Project

General

Profile

Actions

action #131528

closed

coordination #121720: [saga][epic] Migration to QE setup in PRG2+NUE3 while ensuring availability

coordination #131525: [epic] Up-to-date and usable LSG QE NUE1 machines

Bring backup.qam.suse.de up-to-date size:M

Added by okurz 10 months ago.
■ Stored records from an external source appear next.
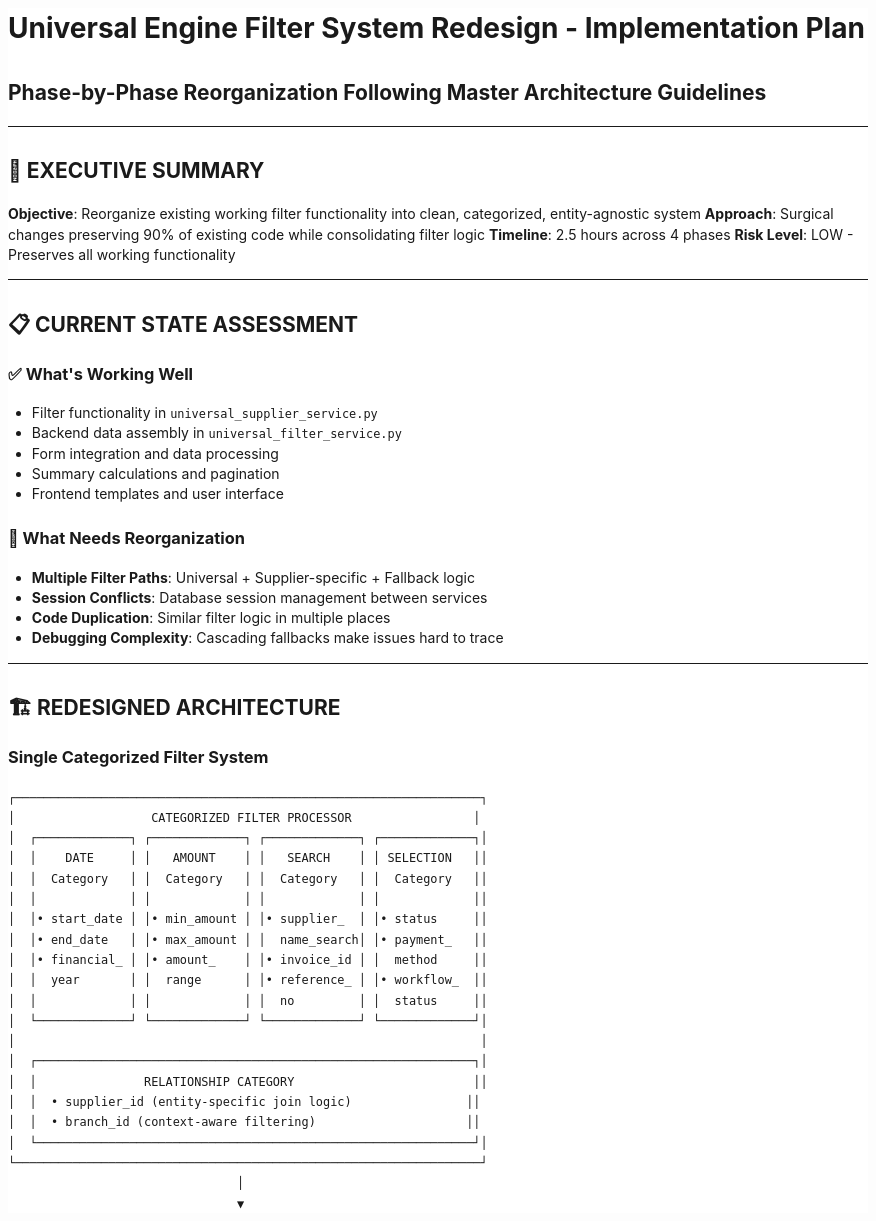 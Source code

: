 # Universal Engine Filter System Redesign - Implementation Plan
## Phase-by-Phase Reorganization Following Master Architecture Guidelines

---

## 🎯 EXECUTIVE SUMMARY

**Objective**: Reorganize existing working filter functionality into clean, categorized, entity-agnostic system
**Approach**: Surgical changes preserving 90% of existing code while consolidating filter logic
**Timeline**: 2.5 hours across 4 phases
**Risk Level**: LOW - Preserves all working functionality

---

## 📋 CURRENT STATE ASSESSMENT

### ✅ What's Working Well
- Filter functionality in `universal_supplier_service.py`
- Backend data assembly in `universal_filter_service.py`
- Form integration and data processing
- Summary calculations and pagination
- Frontend templates and user interface

### 🔧 What Needs Reorganization
- **Multiple Filter Paths**: Universal + Supplier-specific + Fallback logic
- **Session Conflicts**: Database session management between services
- **Code Duplication**: Similar filter logic in multiple places
- **Debugging Complexity**: Cascading fallbacks make issues hard to trace

---

## 🏗️ REDESIGNED ARCHITECTURE

### Single Categorized Filter System

```
┌─────────────────────────────────────────────────────────────────┐
│                   CATEGORIZED FILTER PROCESSOR                 │
│  ┌─────────────┐ ┌─────────────┐ ┌─────────────┐ ┌─────────────┐│
│  │    DATE     │ │   AMOUNT    │ │   SEARCH    │ │ SELECTION   ││
│  │  Category   │ │  Category   │ │  Category   │ │  Category   ││
│  │             │ │             │ │             │ │             ││
│  │• start_date │ │• min_amount │ │• supplier_  │ │• status     ││
│  │• end_date   │ │• max_amount │ │  name_search│ │• payment_   ││
│  │• financial_ │ │• amount_    │ │• invoice_id │ │  method     ││
│  │  year       │ │  range      │ │• reference_ │ │• workflow_  ││
│  │             │ │             │ │  no         │ │  status     ││
│  └─────────────┘ └─────────────┘ └─────────────┘ └─────────────┘│
│                                                                 │
│  ┌─────────────────────────────────────────────────────────────┐│
│  │               RELATIONSHIP CATEGORY                         ││
│  │  • supplier_id (entity-specific join logic)                ││
│  │  • branch_id (context-aware filtering)                     ││
│  └─────────────────────────────────────────────────────────────┘│
└─────────────────────────────────────────────────────────────────┘
                                │
                                ▼
```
Updated 9 months ago.

Status:
Resolved
Priority:
Normal
Assignee:
Target version:
Start date:
2023-06-28
Due date:
% Done:

0%

Estimated time:

Description

Motivation

https://racktables.nue.suse.com/index.php?page=object&tab=default&object_id=9264 says "BROKEN" but we don't have more detail.

Acceptance criteria

  • AC1: The machine entry in netbox https://netbox.suse.de/dcim/devices/6343/ is up-to-date and has either "Move to …" or "To be decommissioned" tag
  • AC2: We know if/how the machine is usable and how it is used

Suggestions

  • Tag with "Move to Frankencampus" for now and ask former owners, admins, users about the machine
  • When we happen to go to NUE1, physically check the machine

Related issues 2 (0 open2 closed)

Related to QA - action #125234: Decommission obsolete machines in qam.suse.de size:MResolvedokurz2023-03-01

Actions
Copied to openQA Infrastructure - action #134453: backup.qam.suse.de is Failed according to netbox and not creating backups size:MResolvedmkittler

Actions
Actions #1

Updated by okurz 10 months ago

  • Status changed from New to Feedback

Updated the netbox entry with "Move to Frankencampus" and "QE LSG" for now.
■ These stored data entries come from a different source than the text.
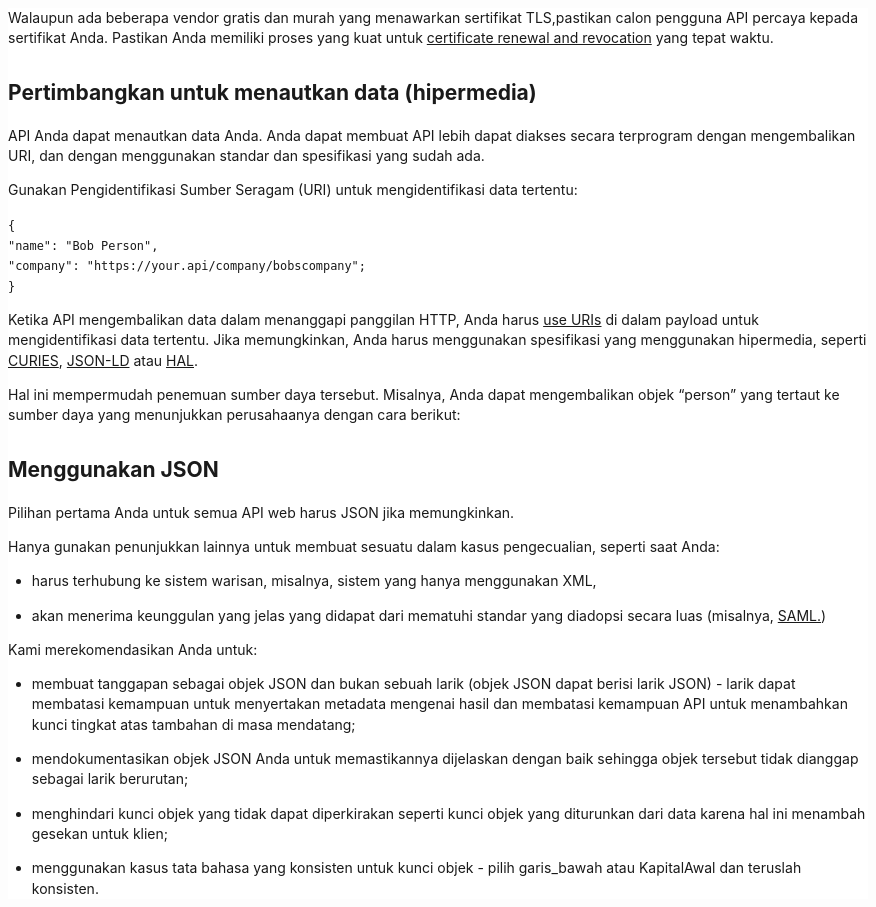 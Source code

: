 Walaupun ada beberapa vendor gratis dan murah yang menawarkan sertifikat TLS,pastikan calon pengguna API percaya kepada sertifikat Anda. Pastikan Anda memiliki proses yang kuat untuk [certificate renewal and revocation](https://www.ncsc.gov.uk/guidance/provisioning-and-securing-security-certificates) yang tepat waktu.

## Pertimbangkan untuk menautkan data (hipermedia)

API Anda dapat menautkan data Anda. Anda dapat membuat API lebih dapat diakses secara terprogram dengan mengembalikan URI, dan dengan menggunakan standar dan spesifikasi yang sudah ada.

Gunakan Pengidentifikasi Sumber Seragam (URI) untuk mengidentifikasi data tertentu:


```
{  
"name": "Bob Person",  
"company": "https://your.api/company/bobscompany";  
}

```

  

Ketika API mengembalikan data dalam menanggapi panggilan HTTP, Anda harus [use URIs](https://en.wikipedia.org/wiki/Uniform_Resource_Identifier) di dalam payload untuk mengidentifikasi data tertentu. Jika memungkinkan, Anda harus menggunakan spesifikasi yang menggunakan hipermedia, seperti [CURIES](https://www.w3.org/TR/curie/), [JSON-LD](https://json-ld.org/) atau [HAL](https://en.wikipedia.org/wiki/Hypertext_Application_Language).

Hal ini mempermudah penemuan sumber daya tersebut. Misalnya, Anda dapat mengembalikan objek “person” yang tertaut ke sumber daya yang menunjukkan perusahaanya dengan cara berikut:

## Menggunakan JSON

Pilihan pertama Anda untuk semua API web harus JSON jika memungkinkan.

Hanya gunakan penunjukkan lainnya untuk membuat sesuatu dalam kasus pengecualian, seperti saat Anda:

-   harus terhubung ke sistem warisan, misalnya, sistem yang hanya menggunakan XML,
    
-   akan menerima keunggulan yang jelas yang didapat dari mematuhi standar yang diadopsi secara luas (misalnya, [SAML.](http://saml.xml.org/))
    

Kami merekomendasikan Anda untuk:

-   membuat tanggapan sebagai objek JSON dan bukan sebuah larik (objek JSON dapat berisi larik JSON) - larik dapat membatasi kemampuan untuk menyertakan metadata mengenai hasil dan membatasi kemampuan API untuk menambahkan kunci tingkat atas tambahan di masa mendatang;
    
-   mendokumentasikan objek JSON Anda untuk memastikannya dijelaskan dengan baik sehingga objek tersebut tidak dianggap sebagai larik berurutan;
    
-   menghindari kunci objek yang tidak dapat diperkirakan seperti kunci objek yang diturunkan dari data karena hal ini menambah gesekan untuk klien;
    
-   menggunakan kasus tata bahasa yang konsisten untuk kunci objek - pilih garis_bawah atau KapitalAwal dan teruslah konsisten.
     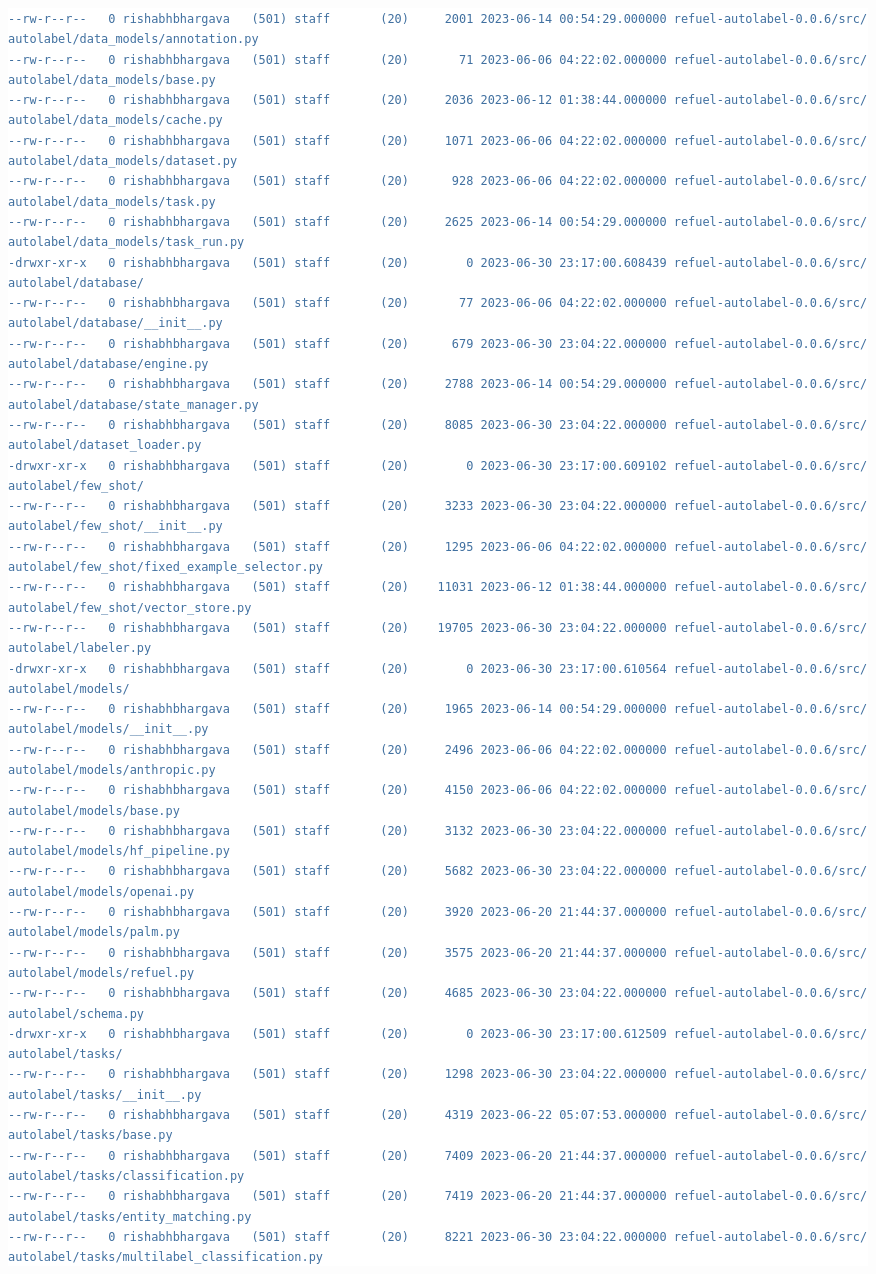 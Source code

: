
 ```diff
--rw-r--r--   0 rishabhbhargava   (501) staff       (20)     2001 2023-06-14 00:54:29.000000 refuel-autolabel-0.0.6/src/autolabel/data_models/annotation.py
--rw-r--r--   0 rishabhbhargava   (501) staff       (20)       71 2023-06-06 04:22:02.000000 refuel-autolabel-0.0.6/src/autolabel/data_models/base.py
--rw-r--r--   0 rishabhbhargava   (501) staff       (20)     2036 2023-06-12 01:38:44.000000 refuel-autolabel-0.0.6/src/autolabel/data_models/cache.py
--rw-r--r--   0 rishabhbhargava   (501) staff       (20)     1071 2023-06-06 04:22:02.000000 refuel-autolabel-0.0.6/src/autolabel/data_models/dataset.py
--rw-r--r--   0 rishabhbhargava   (501) staff       (20)      928 2023-06-06 04:22:02.000000 refuel-autolabel-0.0.6/src/autolabel/data_models/task.py
--rw-r--r--   0 rishabhbhargava   (501) staff       (20)     2625 2023-06-14 00:54:29.000000 refuel-autolabel-0.0.6/src/autolabel/data_models/task_run.py
-drwxr-xr-x   0 rishabhbhargava   (501) staff       (20)        0 2023-06-30 23:17:00.608439 refuel-autolabel-0.0.6/src/autolabel/database/
--rw-r--r--   0 rishabhbhargava   (501) staff       (20)       77 2023-06-06 04:22:02.000000 refuel-autolabel-0.0.6/src/autolabel/database/__init__.py
--rw-r--r--   0 rishabhbhargava   (501) staff       (20)      679 2023-06-30 23:04:22.000000 refuel-autolabel-0.0.6/src/autolabel/database/engine.py
--rw-r--r--   0 rishabhbhargava   (501) staff       (20)     2788 2023-06-14 00:54:29.000000 refuel-autolabel-0.0.6/src/autolabel/database/state_manager.py
--rw-r--r--   0 rishabhbhargava   (501) staff       (20)     8085 2023-06-30 23:04:22.000000 refuel-autolabel-0.0.6/src/autolabel/dataset_loader.py
-drwxr-xr-x   0 rishabhbhargava   (501) staff       (20)        0 2023-06-30 23:17:00.609102 refuel-autolabel-0.0.6/src/autolabel/few_shot/
--rw-r--r--   0 rishabhbhargava   (501) staff       (20)     3233 2023-06-30 23:04:22.000000 refuel-autolabel-0.0.6/src/autolabel/few_shot/__init__.py
--rw-r--r--   0 rishabhbhargava   (501) staff       (20)     1295 2023-06-06 04:22:02.000000 refuel-autolabel-0.0.6/src/autolabel/few_shot/fixed_example_selector.py
--rw-r--r--   0 rishabhbhargava   (501) staff       (20)    11031 2023-06-12 01:38:44.000000 refuel-autolabel-0.0.6/src/autolabel/few_shot/vector_store.py
--rw-r--r--   0 rishabhbhargava   (501) staff       (20)    19705 2023-06-30 23:04:22.000000 refuel-autolabel-0.0.6/src/autolabel/labeler.py
-drwxr-xr-x   0 rishabhbhargava   (501) staff       (20)        0 2023-06-30 23:17:00.610564 refuel-autolabel-0.0.6/src/autolabel/models/
--rw-r--r--   0 rishabhbhargava   (501) staff       (20)     1965 2023-06-14 00:54:29.000000 refuel-autolabel-0.0.6/src/autolabel/models/__init__.py
--rw-r--r--   0 rishabhbhargava   (501) staff       (20)     2496 2023-06-06 04:22:02.000000 refuel-autolabel-0.0.6/src/autolabel/models/anthropic.py
--rw-r--r--   0 rishabhbhargava   (501) staff       (20)     4150 2023-06-06 04:22:02.000000 refuel-autolabel-0.0.6/src/autolabel/models/base.py
--rw-r--r--   0 rishabhbhargava   (501) staff       (20)     3132 2023-06-30 23:04:22.000000 refuel-autolabel-0.0.6/src/autolabel/models/hf_pipeline.py
--rw-r--r--   0 rishabhbhargava   (501) staff       (20)     5682 2023-06-30 23:04:22.000000 refuel-autolabel-0.0.6/src/autolabel/models/openai.py
--rw-r--r--   0 rishabhbhargava   (501) staff       (20)     3920 2023-06-20 21:44:37.000000 refuel-autolabel-0.0.6/src/autolabel/models/palm.py
--rw-r--r--   0 rishabhbhargava   (501) staff       (20)     3575 2023-06-20 21:44:37.000000 refuel-autolabel-0.0.6/src/autolabel/models/refuel.py
--rw-r--r--   0 rishabhbhargava   (501) staff       (20)     4685 2023-06-30 23:04:22.000000 refuel-autolabel-0.0.6/src/autolabel/schema.py
-drwxr-xr-x   0 rishabhbhargava   (501) staff       (20)        0 2023-06-30 23:17:00.612509 refuel-autolabel-0.0.6/src/autolabel/tasks/
--rw-r--r--   0 rishabhbhargava   (501) staff       (20)     1298 2023-06-30 23:04:22.000000 refuel-autolabel-0.0.6/src/autolabel/tasks/__init__.py
--rw-r--r--   0 rishabhbhargava   (501) staff       (20)     4319 2023-06-22 05:07:53.000000 refuel-autolabel-0.0.6/src/autolabel/tasks/base.py
--rw-r--r--   0 rishabhbhargava   (501) staff       (20)     7409 2023-06-20 21:44:37.000000 refuel-autolabel-0.0.6/src/autolabel/tasks/classification.py
--rw-r--r--   0 rishabhbhargava   (501) staff       (20)     7419 2023-06-20 21:44:37.000000 refuel-autolabel-0.0.6/src/autolabel/tasks/entity_matching.py
--rw-r--r--   0 rishabhbhargava   (501) staff       (20)     8221 2023-06-30 23:04:22.000000 refuel-autolabel-0.0.6/src/autolabel/tasks/multilabel_classification.py
```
Asked in https://suse.slack.com/archives/C02CANHLANP/p1687950845184129

@Heiko Rommel @Antonios Pappas @Martin Pluskal https://racktables.nue.suse.com/index.php?page=object&tab=default&object_id=9264 says backup.qam.suse.de is "BROKEN". Do you have more details about that? I just created https://progress.opensuse.org/issues/131528 about this

Actions #2

Updated by okurz 10 months ago

  • Related to action #125234: Decommission obsolete machines in qam.suse.de size:M added
Actions #3

Updated by okurz 10 months ago

  • Tags changed from infra, backup.qam.suse.de, machine, nue1, dct migration to infra, backup.qam.suse.de, machine, nue1, dct migration, next-maxtorhof-visit
  • Subject changed from Bring backup.qam.suse.de up-to-date to Bring backup.qam.suse.de up-to-date size:M
  • Description updated (diff)
Actions #4

Updated by okurz 10 months ago

Response by hrommel:

I remember two issues: the Java app on the IPMI based web console is broken/unusable (http://backup-mgmt.qam.suse.de/). the software RAID has a failed drive and is currently not redundant (see mdadm --detail /dev/md126)
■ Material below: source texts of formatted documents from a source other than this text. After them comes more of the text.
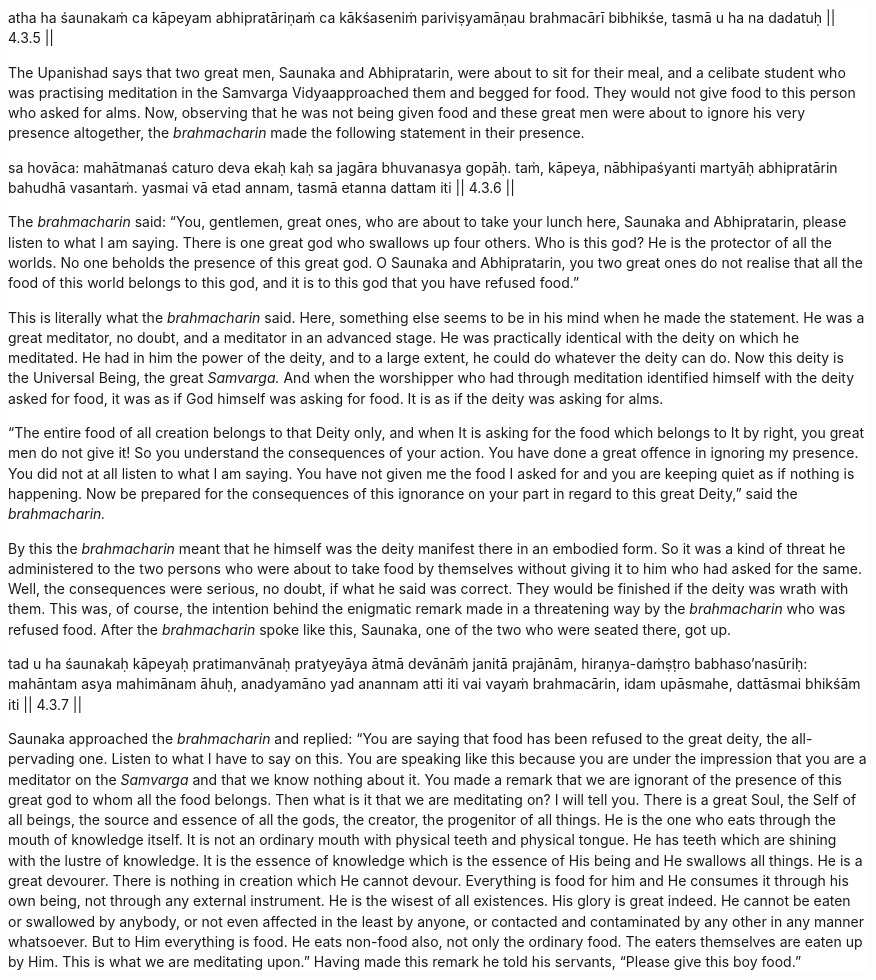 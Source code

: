 atha ha śaunakaṁ ca kāpeyam abhipratāriṇaṁ ca kākśaseniṁ pariviṣyamāṇau brahmacārī bibhikśe, tasmā u ha na dadatuḥ || 4.3.5 ||

The Upanishad says that two great men, Saunaka and Abhipratarin, were about to sit for their meal, and a celibate student who was practising meditation in the Samvarga Vidyaapproached them and begged for food. They would not give food to this person who asked for alms. Now, observing that he was not being given food and these great men were about to ignore his very presence altogether, the _brahmacharin_ made the following statement in their presence.

sa hovāca: mahātmanaś caturo deva ekaḥ kaḥ sa jagāra bhuvanasya gopāḥ. taṁ, kāpeya, nābhipaśyanti martyāḥ abhipratārin bahudhā vasantaṁ. yasmai vā etad annam, tasmā etanna dattam iti || 4.3.6 ||

The _brahmacharin_ said: “You, gentlemen, great ones, who are about to take your lunch here, Saunaka and Abhipratarin, please listen to what I am saying. There is one great god who swallows up four others. Who is this god? He is the protector of all the worlds. No one beholds the presence of this great god. O Saunaka and Abhipratarin, you two great ones do not realise that all the food of this world belongs to this god, and it is to this god that you have refused food.”

This is literally what the _brahmacharin_ said. Here, something else seems to be in his mind when he made the statement. He was a great meditator, no doubt, and a meditator in an advanced stage. He was practically identical with the deity on which he meditated. He had in him the power of the deity, and to a large extent, he could do whatever the deity can do. Now this deity is the Universal Being, the great _Samvarga._ And when the worshipper who had through meditation identified himself with the deity asked for food, it was as if God himself was asking for food. It is as if the deity was asking for alms.

“The entire food of all creation belongs to that Deity only, and when It is asking for the food which belongs to It by right, you great men do not give it! So you understand the consequences of your action. You have done a great offence in ignoring my presence. You did not at all listen to what I am saying. You have not given me the food I asked for and you are keeping quiet as if nothing is happening. Now be prepared for the consequences of this ignorance on your part in regard to this great Deity,” said the _brahmacharin._

By this the _brahmacharin_ meant that he himself was the deity manifest there in an embodied form. So it was a kind of threat he administered to the two persons who were about to take food by themselves without giving it to him who had asked for the same. Well, the consequences were serious, no doubt, if what he said was correct. They would be finished if the deity was wrath with them. This was, of course, the intention behind the enigmatic remark made in a threatening way by the _brahmacharin_ who was refused food. After the _brahmacharin_ spoke like this, Saunaka, one of the two who were seated there, got up.

tad u ha śaunakaḥ kāpeyaḥ pratimanvānaḥ pratyeyāya ātmā devānāṁ janitā prajānām, hiraṇya-daṁṣṭro babhaso’nasūriḥ: mahāntam asya mahimānam āhuḥ, anadyamāno yad anannam atti iti vai vayaṁ brahmacārin, idam upāsmahe, dattāsmai bhikśām iti || 4.3.7 ||

Saunaka approached the _brahmacharin_ and replied: “You are saying that food has been refused to the great deity, the all-pervading one. Listen to what I have to say on this. You are speaking like this because you are under the impression that you are a meditator on the _Samvarga_ and that we know nothing about it. You made a remark that we are ignorant of the presence of this great god to whom all the food belongs. Then what is it that we are meditating on? I will tell you. There is a great Soul, the Self of all beings, the source and essence of all the gods, the creator, the progenitor of all things. He is the one who eats through the mouth of knowledge itself. It is not an ordinary mouth with physical teeth and physical tongue. He has teeth which are shining with the lustre of knowledge. It is the essence of knowledge which is the essence of His being and He swallows all things. He is a great devourer. There is nothing in creation which He cannot devour. Everything is food for him and He consumes it through his own being, not through any external instrument. He is the wisest of all existences. His glory is great indeed. He cannot be eaten or swallowed by anybody, or not even affected in the least by anyone, or contacted and contaminated by any other in any manner whatsoever. But to Him everything is food. He eats non-food also, not only the ordinary food. The eaters themselves are eaten up by Him. This is what we are meditating upon.” Having made this remark he told his servants, “Please give this boy food.”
I can login to http://backup-mgmt.qam.suse.de/ and for the Java app the usual quirks apply as documented in https://progress.opensuse.org/projects/openqav3/wiki/#Accessing-old-BMCs-with-Java-iKVM-Viewer-when-ipmitool-does-not-work-eg-imagetester

Asked in https://suse.slack.com/archives/C02CANHLANP/p1688540084286679?thread_ts=1687950845.184129&cid=C02CANHLANP

Can you clarify how backup.qam.suse.de is being used? What should be our plans regarding it? We can look for a storage device replacement if we intend to continue running this machine.

Actions #5

Updated by okurz 10 months ago

  • Status changed from Feedback to In Progress

Found new BMC firmware on https://www.supermicro.com/en/support/resources/downloadcenter/firmware/MBD-X10SLH-F/BMC REDFISH_X10_390_20200717_unsigned.zip that could help, upgrading from 1.90 to 3.90.

For the hardware replacement cat /proc/mdstat shows that sdc is failed. hdparm -I /dev/sdc reveals

        Model Number:       ST2000DM001-1ER164                      
        Serial Number:      S4Z0K1YM

smartctl --all /dev/sdc says that the SMART overall health is PASSED. I triggered smartctl --test=long /dev/sdc. Expected to complete "after Wed Jul 5 13:10:05 2023". Will look again after that time.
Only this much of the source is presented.